Exercise brief » Ignore the pictures in the data below and set down exactly the lines from its first line through the line containing "Nevertheless, ESD is".
::: Provided records
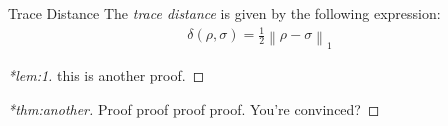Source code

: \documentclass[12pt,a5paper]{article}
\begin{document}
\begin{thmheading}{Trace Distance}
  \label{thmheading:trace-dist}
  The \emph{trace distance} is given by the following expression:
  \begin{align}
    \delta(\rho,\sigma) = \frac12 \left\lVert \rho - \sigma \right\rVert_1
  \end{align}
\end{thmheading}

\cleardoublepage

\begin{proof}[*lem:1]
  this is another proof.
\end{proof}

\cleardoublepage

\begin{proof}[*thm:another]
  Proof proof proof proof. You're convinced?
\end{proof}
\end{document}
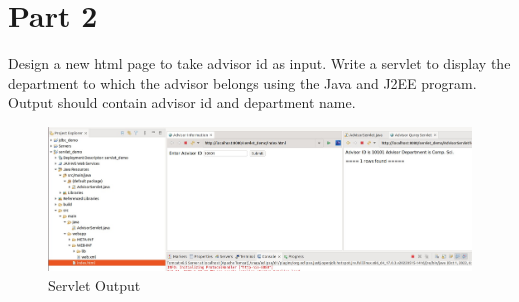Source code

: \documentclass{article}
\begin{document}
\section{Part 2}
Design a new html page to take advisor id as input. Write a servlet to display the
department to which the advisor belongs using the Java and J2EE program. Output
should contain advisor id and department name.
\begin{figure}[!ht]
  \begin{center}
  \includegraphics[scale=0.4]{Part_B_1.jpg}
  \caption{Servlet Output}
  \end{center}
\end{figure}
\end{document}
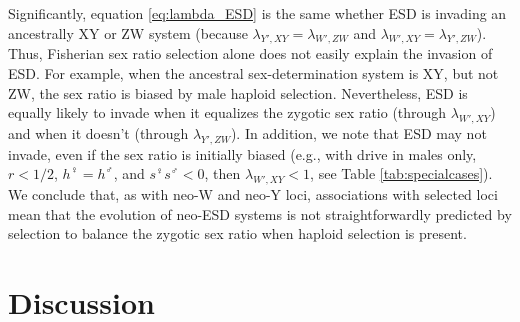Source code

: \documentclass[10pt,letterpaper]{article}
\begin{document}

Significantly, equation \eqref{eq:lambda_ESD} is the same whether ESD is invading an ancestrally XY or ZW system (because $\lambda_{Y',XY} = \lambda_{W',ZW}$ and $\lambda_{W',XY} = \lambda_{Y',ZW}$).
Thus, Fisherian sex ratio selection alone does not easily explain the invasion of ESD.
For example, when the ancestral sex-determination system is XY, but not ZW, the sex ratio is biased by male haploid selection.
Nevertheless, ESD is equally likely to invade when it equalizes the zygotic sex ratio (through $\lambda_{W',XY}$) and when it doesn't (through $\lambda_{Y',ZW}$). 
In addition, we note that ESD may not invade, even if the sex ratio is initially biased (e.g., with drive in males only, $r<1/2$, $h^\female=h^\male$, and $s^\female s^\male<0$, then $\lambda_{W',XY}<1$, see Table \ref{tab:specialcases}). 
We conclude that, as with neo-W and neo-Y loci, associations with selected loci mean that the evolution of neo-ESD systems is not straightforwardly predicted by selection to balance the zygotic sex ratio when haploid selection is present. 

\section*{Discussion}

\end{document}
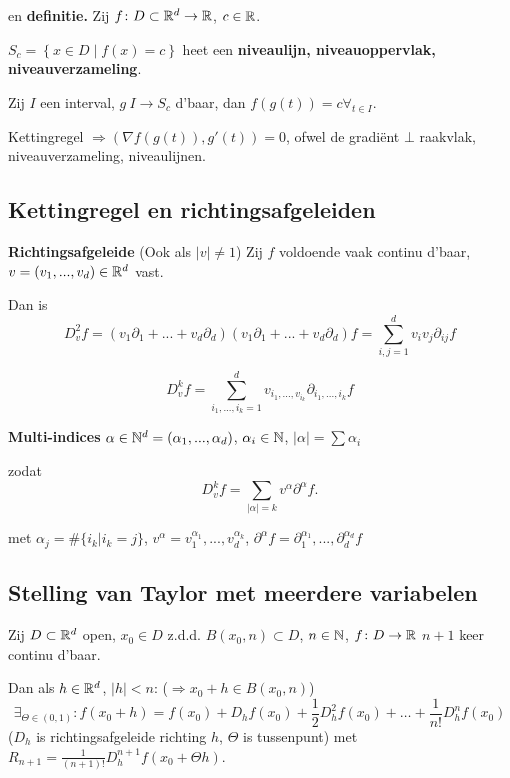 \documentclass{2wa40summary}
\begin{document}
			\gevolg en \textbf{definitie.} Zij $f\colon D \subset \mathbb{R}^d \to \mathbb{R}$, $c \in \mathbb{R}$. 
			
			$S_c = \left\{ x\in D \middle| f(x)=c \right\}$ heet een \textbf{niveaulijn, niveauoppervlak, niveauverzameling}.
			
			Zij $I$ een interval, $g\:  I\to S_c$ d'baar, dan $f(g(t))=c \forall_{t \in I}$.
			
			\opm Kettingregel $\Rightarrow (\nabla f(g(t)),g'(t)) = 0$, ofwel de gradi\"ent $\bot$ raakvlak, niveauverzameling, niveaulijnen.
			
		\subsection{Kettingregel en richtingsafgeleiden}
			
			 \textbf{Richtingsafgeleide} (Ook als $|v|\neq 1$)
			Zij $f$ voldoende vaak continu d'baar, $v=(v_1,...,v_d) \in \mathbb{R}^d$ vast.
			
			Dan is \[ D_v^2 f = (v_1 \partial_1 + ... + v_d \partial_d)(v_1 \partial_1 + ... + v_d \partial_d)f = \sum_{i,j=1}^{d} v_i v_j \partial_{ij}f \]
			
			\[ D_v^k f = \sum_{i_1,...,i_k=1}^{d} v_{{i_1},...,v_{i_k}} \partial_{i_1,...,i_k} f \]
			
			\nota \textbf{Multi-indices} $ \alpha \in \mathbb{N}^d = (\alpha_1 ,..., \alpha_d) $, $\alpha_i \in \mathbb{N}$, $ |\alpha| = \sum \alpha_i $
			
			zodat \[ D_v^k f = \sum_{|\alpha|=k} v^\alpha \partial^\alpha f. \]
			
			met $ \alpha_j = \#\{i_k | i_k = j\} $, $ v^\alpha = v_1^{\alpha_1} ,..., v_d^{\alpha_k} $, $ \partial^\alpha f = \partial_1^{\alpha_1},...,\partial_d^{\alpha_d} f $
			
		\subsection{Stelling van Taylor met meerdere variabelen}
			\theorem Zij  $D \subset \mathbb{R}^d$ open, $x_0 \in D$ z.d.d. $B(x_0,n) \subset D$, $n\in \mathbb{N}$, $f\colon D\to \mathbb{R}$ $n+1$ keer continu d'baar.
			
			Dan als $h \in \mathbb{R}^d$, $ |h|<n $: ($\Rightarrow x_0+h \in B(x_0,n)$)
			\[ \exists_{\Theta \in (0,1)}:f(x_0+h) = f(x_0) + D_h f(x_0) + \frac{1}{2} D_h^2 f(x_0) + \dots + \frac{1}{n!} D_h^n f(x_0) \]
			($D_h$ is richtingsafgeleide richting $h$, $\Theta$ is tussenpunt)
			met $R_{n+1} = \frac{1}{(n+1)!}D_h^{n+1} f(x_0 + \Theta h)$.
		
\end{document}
::::::
Task output »
Source code

: \documentclass[12pt,a5paper]{article}
\begin{document}
\begin{thmheading}{Trace Distance}
  \label{thmheading:trace-dist}
  The \emph{trace distance} is given by the following expression:
  \begin{align}
    \delta(\rho,\sigma) = \frac12 \left\lVert \rho - \sigma \right\rVert_1
  \end{align}
\end{thmheading}

\cleardoublepage

\begin{proof}[*lem:1]
  this is another proof.
\end{proof}

\cleardoublepage

\begin{proof}[*thm:another]
  Proof proof proof proof. You're convinced?
\end{proof}
\end{document}
Source code

: \documentclass{article}
\begin{document}
\section{Part 2}
Design a new html page to take advisor id as input. Write a servlet to display the
department to which the advisor belongs using the Java and J2EE program. Output
should contain advisor id and department name.
\begin{figure}[!ht]
  \begin{center}
  \includegraphics[scale=0.4]{Part_B_1.jpg}
  \caption{Servlet Output}
  \end{center}
\end{figure}
\end{document}
Source code

: \documentclass[10pt,letterpaper]{article}
\begin{document}

Significantly, equation \eqref{eq:lambda_ESD} is the same whether ESD is invading an ancestrally XY or ZW system (because $\lambda_{Y',XY} = \lambda_{W',ZW}$ and $\lambda_{W',XY} = \lambda_{Y',ZW}$).
Thus, Fisherian sex ratio selection alone does not easily explain the invasion of ESD.
For example, when the ancestral sex-determination system is XY, but not ZW, the sex ratio is biased by male haploid selection.
Nevertheless, ESD is equally likely to invade when it equalizes the zygotic sex ratio (through $\lambda_{W',XY}$) and when it doesn't (through $\lambda_{Y',ZW}$). 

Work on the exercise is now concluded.